## Work order
The data below is to be returned in full and exactly.

## Dataset records
_____

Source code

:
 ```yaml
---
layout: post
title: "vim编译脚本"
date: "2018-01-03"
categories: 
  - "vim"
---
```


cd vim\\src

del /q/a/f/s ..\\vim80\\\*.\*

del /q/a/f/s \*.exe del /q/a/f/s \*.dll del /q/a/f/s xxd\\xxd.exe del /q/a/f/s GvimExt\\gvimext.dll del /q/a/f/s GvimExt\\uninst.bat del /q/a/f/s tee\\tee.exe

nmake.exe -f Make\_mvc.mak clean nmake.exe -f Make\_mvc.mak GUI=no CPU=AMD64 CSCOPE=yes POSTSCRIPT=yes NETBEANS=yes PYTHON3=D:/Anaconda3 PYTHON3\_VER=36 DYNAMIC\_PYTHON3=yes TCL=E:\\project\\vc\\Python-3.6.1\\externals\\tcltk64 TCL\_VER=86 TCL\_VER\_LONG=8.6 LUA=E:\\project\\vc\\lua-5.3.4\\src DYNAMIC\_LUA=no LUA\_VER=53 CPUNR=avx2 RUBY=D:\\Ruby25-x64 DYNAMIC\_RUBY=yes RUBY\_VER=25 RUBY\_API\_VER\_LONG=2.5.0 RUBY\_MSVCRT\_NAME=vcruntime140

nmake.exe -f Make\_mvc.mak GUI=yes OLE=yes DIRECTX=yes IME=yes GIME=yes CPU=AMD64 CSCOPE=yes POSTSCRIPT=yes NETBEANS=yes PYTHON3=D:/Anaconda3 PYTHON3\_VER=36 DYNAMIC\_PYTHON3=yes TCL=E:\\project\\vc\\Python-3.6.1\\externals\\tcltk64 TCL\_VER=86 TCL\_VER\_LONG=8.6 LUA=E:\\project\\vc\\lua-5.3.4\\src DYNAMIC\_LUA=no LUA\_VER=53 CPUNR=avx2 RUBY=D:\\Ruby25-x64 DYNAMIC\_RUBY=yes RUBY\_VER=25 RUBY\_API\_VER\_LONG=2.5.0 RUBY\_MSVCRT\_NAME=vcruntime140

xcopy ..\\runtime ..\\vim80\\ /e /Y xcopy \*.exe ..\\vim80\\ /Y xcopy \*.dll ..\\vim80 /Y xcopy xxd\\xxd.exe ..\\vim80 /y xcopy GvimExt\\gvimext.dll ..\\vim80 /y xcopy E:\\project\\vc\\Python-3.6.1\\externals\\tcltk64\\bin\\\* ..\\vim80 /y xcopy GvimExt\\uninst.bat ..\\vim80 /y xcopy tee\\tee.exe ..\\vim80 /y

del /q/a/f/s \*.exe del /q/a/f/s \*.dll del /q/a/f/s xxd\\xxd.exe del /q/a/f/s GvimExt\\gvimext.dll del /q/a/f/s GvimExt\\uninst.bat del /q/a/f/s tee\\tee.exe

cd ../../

_____

## Written response
Source code

:
 ```yaml
---
layout: post
title: "vim编译脚本"
date: "2018-01-03"
categories: 
  - "vim"
---
```


cd vim\\src

del /q/a/f/s ..\\vim80\\\*.\*

del /q/a/f/s \*.exe del /q/a/f/s \*.dll del /q/a/f/s xxd\\xxd.exe del /q/a/f/s GvimExt\\gvimext.dll del /q/a/f/s GvimExt\\uninst.bat del /q/a/f/s tee\\tee.exe

nmake.exe -f Make\_mvc.mak clean nmake.exe -f Make\_mvc.mak GUI=no CPU=AMD64 CSCOPE=yes POSTSCRIPT=yes NETBEANS=yes PYTHON3=D:/Anaconda3 PYTHON3\_VER=36 DYNAMIC\_PYTHON3=yes TCL=E:\\project\\vc\\Python-3.6.1\\externals\\tcltk64 TCL\_VER=86 TCL\_VER\_LONG=8.6 LUA=E:\\project\\vc\\lua-5.3.4\\src DYNAMIC\_LUA=no LUA\_VER=53 CPUNR=avx2 RUBY=D:\\Ruby25-x64 DYNAMIC\_RUBY=yes RUBY\_VER=25 RUBY\_API\_VER\_LONG=2.5.0 RUBY\_MSVCRT\_NAME=vcruntime140

nmake.exe -f Make\_mvc.mak GUI=yes OLE=yes DIRECTX=yes IME=yes GIME=yes CPU=AMD64 CSCOPE=yes POSTSCRIPT=yes NETBEANS=yes PYTHON3=D:/Anaconda3 PYTHON3\_VER=36 DYNAMIC\_PYTHON3=yes TCL=E:\\project\\vc\\Python-3.6.1\\externals\\tcltk64 TCL\_VER=86 TCL\_VER\_LONG=8.6 LUA=E:\\project\\vc\\lua-5.3.4\\src DYNAMIC\_LUA=no LUA\_VER=53 CPUNR=avx2 RUBY=D:\\Ruby25-x64 DYNAMIC\_RUBY=yes RUBY\_VER=25 RUBY\_API\_VER\_LONG=2.5.0 RUBY\_MSVCRT\_NAME=vcruntime140

xcopy ..\\runtime ..\\vim80\\ /e /Y xcopy \*.exe ..\\vim80\\ /Y xcopy \*.dll ..\\vim80 /Y xcopy xxd\\xxd.exe ..\\vim80 /y xcopy GvimExt\\gvimext.dll ..\\vim80 /y xcopy E:\\project\\vc\\Python-3.6.1\\externals\\tcltk64\\bin\\\* ..\\vim80 /y xcopy GvimExt\\uninst.bat ..\\vim80 /y xcopy tee\\tee.exe ..\\vim80 /y

del /q/a/f/s \*.exe del /q/a/f/s \*.dll del /q/a/f/s xxd\\xxd.exe del /q/a/f/s GvimExt\\gvimext.dll del /q/a/f/s GvimExt\\uninst.bat del /q/a/f/s tee\\tee.exe

cd ../../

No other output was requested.